• [TO DO]
Print each record exactly, with no word added or removed.

[Stored records]
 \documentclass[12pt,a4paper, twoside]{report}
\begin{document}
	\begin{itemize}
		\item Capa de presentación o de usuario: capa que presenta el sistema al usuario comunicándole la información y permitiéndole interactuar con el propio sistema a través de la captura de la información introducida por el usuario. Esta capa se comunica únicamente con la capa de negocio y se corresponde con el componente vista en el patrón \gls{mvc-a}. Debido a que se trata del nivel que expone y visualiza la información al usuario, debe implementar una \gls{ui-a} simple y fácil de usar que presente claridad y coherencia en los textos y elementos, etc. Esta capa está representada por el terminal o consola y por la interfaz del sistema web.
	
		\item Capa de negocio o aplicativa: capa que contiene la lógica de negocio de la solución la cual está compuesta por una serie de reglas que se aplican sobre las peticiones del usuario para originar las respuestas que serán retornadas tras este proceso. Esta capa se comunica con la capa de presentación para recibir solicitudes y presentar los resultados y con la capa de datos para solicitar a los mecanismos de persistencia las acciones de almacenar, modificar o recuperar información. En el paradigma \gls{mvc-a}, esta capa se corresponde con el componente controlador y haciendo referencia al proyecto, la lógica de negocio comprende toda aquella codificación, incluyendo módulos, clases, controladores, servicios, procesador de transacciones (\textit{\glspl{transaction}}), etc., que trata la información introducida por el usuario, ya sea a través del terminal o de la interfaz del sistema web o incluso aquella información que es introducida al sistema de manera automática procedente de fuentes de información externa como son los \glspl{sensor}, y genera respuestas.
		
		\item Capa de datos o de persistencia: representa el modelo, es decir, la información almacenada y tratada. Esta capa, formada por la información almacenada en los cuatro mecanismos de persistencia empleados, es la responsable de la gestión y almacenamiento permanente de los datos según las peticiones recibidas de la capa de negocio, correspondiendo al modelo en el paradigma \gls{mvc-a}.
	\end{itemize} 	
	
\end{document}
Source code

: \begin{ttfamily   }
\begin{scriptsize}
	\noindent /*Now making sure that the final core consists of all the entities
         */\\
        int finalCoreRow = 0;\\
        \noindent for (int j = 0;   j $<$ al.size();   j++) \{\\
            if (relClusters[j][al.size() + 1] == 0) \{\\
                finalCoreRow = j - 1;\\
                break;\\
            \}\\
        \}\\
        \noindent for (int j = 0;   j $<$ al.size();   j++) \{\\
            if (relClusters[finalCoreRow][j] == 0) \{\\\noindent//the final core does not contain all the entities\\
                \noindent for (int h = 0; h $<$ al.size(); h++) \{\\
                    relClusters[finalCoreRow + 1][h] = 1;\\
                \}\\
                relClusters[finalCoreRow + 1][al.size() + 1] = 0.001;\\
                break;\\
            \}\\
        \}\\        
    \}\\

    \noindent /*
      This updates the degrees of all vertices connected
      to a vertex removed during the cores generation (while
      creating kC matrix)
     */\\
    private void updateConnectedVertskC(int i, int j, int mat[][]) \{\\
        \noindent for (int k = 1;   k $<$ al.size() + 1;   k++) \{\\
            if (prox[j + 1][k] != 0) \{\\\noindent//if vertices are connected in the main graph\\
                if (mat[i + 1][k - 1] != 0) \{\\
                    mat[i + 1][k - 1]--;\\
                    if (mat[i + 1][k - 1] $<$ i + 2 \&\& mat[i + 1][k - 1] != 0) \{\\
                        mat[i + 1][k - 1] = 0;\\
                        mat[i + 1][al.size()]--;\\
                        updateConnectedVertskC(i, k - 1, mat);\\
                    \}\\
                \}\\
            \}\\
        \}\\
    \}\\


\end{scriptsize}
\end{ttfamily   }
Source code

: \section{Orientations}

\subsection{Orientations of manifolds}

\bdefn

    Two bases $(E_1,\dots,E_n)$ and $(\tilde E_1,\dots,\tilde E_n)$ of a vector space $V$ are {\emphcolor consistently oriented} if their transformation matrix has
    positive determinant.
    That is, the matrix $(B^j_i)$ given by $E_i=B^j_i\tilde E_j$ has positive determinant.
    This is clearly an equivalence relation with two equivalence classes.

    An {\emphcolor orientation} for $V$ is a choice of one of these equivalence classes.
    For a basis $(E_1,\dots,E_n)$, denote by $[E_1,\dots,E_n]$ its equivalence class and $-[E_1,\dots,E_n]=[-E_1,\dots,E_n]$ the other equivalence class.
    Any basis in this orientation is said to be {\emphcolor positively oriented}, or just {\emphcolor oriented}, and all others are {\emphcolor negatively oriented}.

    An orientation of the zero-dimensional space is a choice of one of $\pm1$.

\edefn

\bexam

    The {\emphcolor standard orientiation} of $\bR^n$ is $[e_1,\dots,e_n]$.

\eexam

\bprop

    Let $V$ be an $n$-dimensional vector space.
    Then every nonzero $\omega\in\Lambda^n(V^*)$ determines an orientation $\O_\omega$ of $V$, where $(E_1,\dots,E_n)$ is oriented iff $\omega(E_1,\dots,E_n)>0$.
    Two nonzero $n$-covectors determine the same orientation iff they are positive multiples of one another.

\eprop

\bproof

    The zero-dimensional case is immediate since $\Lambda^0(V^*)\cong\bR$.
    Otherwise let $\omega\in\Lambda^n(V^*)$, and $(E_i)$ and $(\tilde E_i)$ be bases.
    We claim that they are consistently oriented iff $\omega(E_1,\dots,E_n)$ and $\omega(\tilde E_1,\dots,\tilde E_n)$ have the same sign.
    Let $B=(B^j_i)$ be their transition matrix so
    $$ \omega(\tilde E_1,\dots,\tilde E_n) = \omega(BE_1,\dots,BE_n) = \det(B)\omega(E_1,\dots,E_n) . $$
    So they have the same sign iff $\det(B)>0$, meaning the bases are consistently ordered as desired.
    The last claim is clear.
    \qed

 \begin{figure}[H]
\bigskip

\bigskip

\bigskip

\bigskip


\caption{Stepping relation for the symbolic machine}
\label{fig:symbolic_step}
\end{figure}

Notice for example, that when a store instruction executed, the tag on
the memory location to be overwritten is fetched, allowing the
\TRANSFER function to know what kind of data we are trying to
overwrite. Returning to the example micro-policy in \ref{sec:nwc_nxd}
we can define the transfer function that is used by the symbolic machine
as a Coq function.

• [RESPONSE TO THIS TASK]
 \documentclass[12pt,a4paper, twoside]{report}
\begin{document}
	\begin{itemize}
		\item Capa de presentación o de usuario: capa que presenta el sistema al usuario comunicándole la información y permitiéndole interactuar con el propio sistema a través de la captura de la información introducida por el usuario. Esta capa se comunica únicamente con la capa de negocio y se corresponde con el componente vista en el patrón \gls{mvc-a}. Debido a que se trata del nivel que expone y visualiza la información al usuario, debe implementar una \gls{ui-a} simple y fácil de usar que presente claridad y coherencia en los textos y elementos, etc. Esta capa está representada por el terminal o consola y por la interfaz del sistema web.
	
		\item Capa de negocio o aplicativa: capa que contiene la lógica de negocio de la solución la cual está compuesta por una serie de reglas que se aplican sobre las peticiones del usuario para originar las respuestas que serán retornadas tras este proceso. Esta capa se comunica con la capa de presentación para recibir solicitudes y presentar los resultados y con la capa de datos para solicitar a los mecanismos de persistencia las acciones de almacenar, modificar o recuperar información. En el paradigma \gls{mvc-a}, esta capa se corresponde con el componente controlador y haciendo referencia al proyecto, la lógica de negocio comprende toda aquella codificación, incluyendo módulos, clases, controladores, servicios, procesador de transacciones (\textit{\glspl{transaction}}), etc., que trata la información introducida por el usuario, ya sea a través del terminal o de la interfaz del sistema web o incluso aquella información que es introducida al sistema de manera automática procedente de fuentes de información externa como son los \glspl{sensor}, y genera respuestas.
		
		\item Capa de datos o de persistencia: representa el modelo, es decir, la información almacenada y tratada. Esta capa, formada por la información almacenada en los cuatro mecanismos de persistencia empleados, es la responsable de la gestión y almacenamiento permanente de los datos según las peticiones recibidas de la capa de negocio, correspondiendo al modelo en el paradigma \gls{mvc-a}.
	\end{itemize} 	
	
\end{document}
Source code

: \begin{ttfamily   }
\begin{scriptsize}
	\noindent /*Now making sure that the final core consists of all the entities
         */\\
        int finalCoreRow = 0;\\
        \noindent for (int j = 0;   j $<$ al.size();   j++) \{\\
            if (relClusters[j][al.size() + 1] == 0) \{\\
                finalCoreRow = j - 1;\\
                break;\\
            \}\\
        \}\\
        \noindent for (int j = 0;   j $<$ al.size();   j++) \{\\
            if (relClusters[finalCoreRow][j] == 0) \{\\\noindent//the final core does not contain all the entities\\
                \noindent for (int h = 0; h $<$ al.size(); h++) \{\\
                    relClusters[finalCoreRow + 1][h] = 1;\\
                \}\\
                relClusters[finalCoreRow + 1][al.size() + 1] = 0.001;\\
                break;\\
            \}\\
        \}\\        
    \}\\

    \noindent /*
      This updates the degrees of all vertices connected
      to a vertex removed during the cores generation (while
      creating kC matrix)
     */\\
    private void updateConnectedVertskC(int i, int j, int mat[][]) \{\\
        \noindent for (int k = 1;   k $<$ al.size() + 1;   k++) \{\\
            if (prox[j + 1][k] != 0) \{\\\noindent//if vertices are connected in the main graph\\
                if (mat[i + 1][k - 1] != 0) \{\\
                    mat[i + 1][k - 1]--;\\
                    if (mat[i + 1][k - 1] $<$ i + 2 \&\& mat[i + 1][k - 1] != 0) \{\\
                        mat[i + 1][k - 1] = 0;\\
                        mat[i + 1][al.size()]--;\\
                        updateConnectedVertskC(i, k - 1, mat);\\
                    \}\\
                \}\\
            \}\\
        \}\\
    \}\\


\end{scriptsize}
\end{ttfamily   }
Source code

: \section{Orientations}

\subsection{Orientations of manifolds}

\bdefn

    Two bases $(E_1,\dots,E_n)$ and $(\tilde E_1,\dots,\tilde E_n)$ of a vector space $V$ are {\emphcolor consistently oriented} if their transformation matrix has
    positive determinant.
    That is, the matrix $(B^j_i)$ given by $E_i=B^j_i\tilde E_j$ has positive determinant.
    This is clearly an equivalence relation with two equivalence classes.

    An {\emphcolor orientation} for $V$ is a choice of one of these equivalence classes.
    For a basis $(E_1,\dots,E_n)$, denote by $[E_1,\dots,E_n]$ its equivalence class and $-[E_1,\dots,E_n]=[-E_1,\dots,E_n]$ the other equivalence class.
    Any basis in this orientation is said to be {\emphcolor positively oriented}, or just {\emphcolor oriented}, and all others are {\emphcolor negatively oriented}.

    An orientation of the zero-dimensional space is a choice of one of $\pm1$.

\edefn

\bexam

    The {\emphcolor standard orientiation} of $\bR^n$ is $[e_1,\dots,e_n]$.

\eexam

\bprop

    Let $V$ be an $n$-dimensional vector space.
    Then every nonzero $\omega\in\Lambda^n(V^*)$ determines an orientation $\O_\omega$ of $V$, where $(E_1,\dots,E_n)$ is oriented iff $\omega(E_1,\dots,E_n)>0$.
    Two nonzero $n$-covectors determine the same orientation iff they are positive multiples of one another.

\eprop

\bproof

    The zero-dimensional case is immediate since $\Lambda^0(V^*)\cong\bR$.
    Otherwise let $\omega\in\Lambda^n(V^*)$, and $(E_i)$ and $(\tilde E_i)$ be bases.
    We claim that they are consistently oriented iff $\omega(E_1,\dots,E_n)$ and $\omega(\tilde E_1,\dots,\tilde E_n)$ have the same sign.
    Let $B=(B^j_i)$ be their transition matrix so
    $$ \omega(\tilde E_1,\dots,\tilde E_n) = \omega(BE_1,\dots,BE_n) = \det(B)\omega(E_1,\dots,E_n) . $$
    So they have the same sign iff $\det(B)>0$, meaning the bases are consistently ordered as desired.
    The last claim is clear.
    \qed

 \begin{figure}[H]
\bigskip

\bigskip

\bigskip

\bigskip


\caption{Stepping relation for the symbolic machine}
\label{fig:symbolic_step}
\end{figure}

Notice for example, that when a store instruction executed, the tag on
the memory location to be overwritten is fetched, allowing the
\TRANSFER function to know what kind of data we are trying to
overwrite. Returning to the example micro-policy in \ref{sec:nwc_nxd}
we can define the transfer function that is used by the symbolic machine
as a Coq function.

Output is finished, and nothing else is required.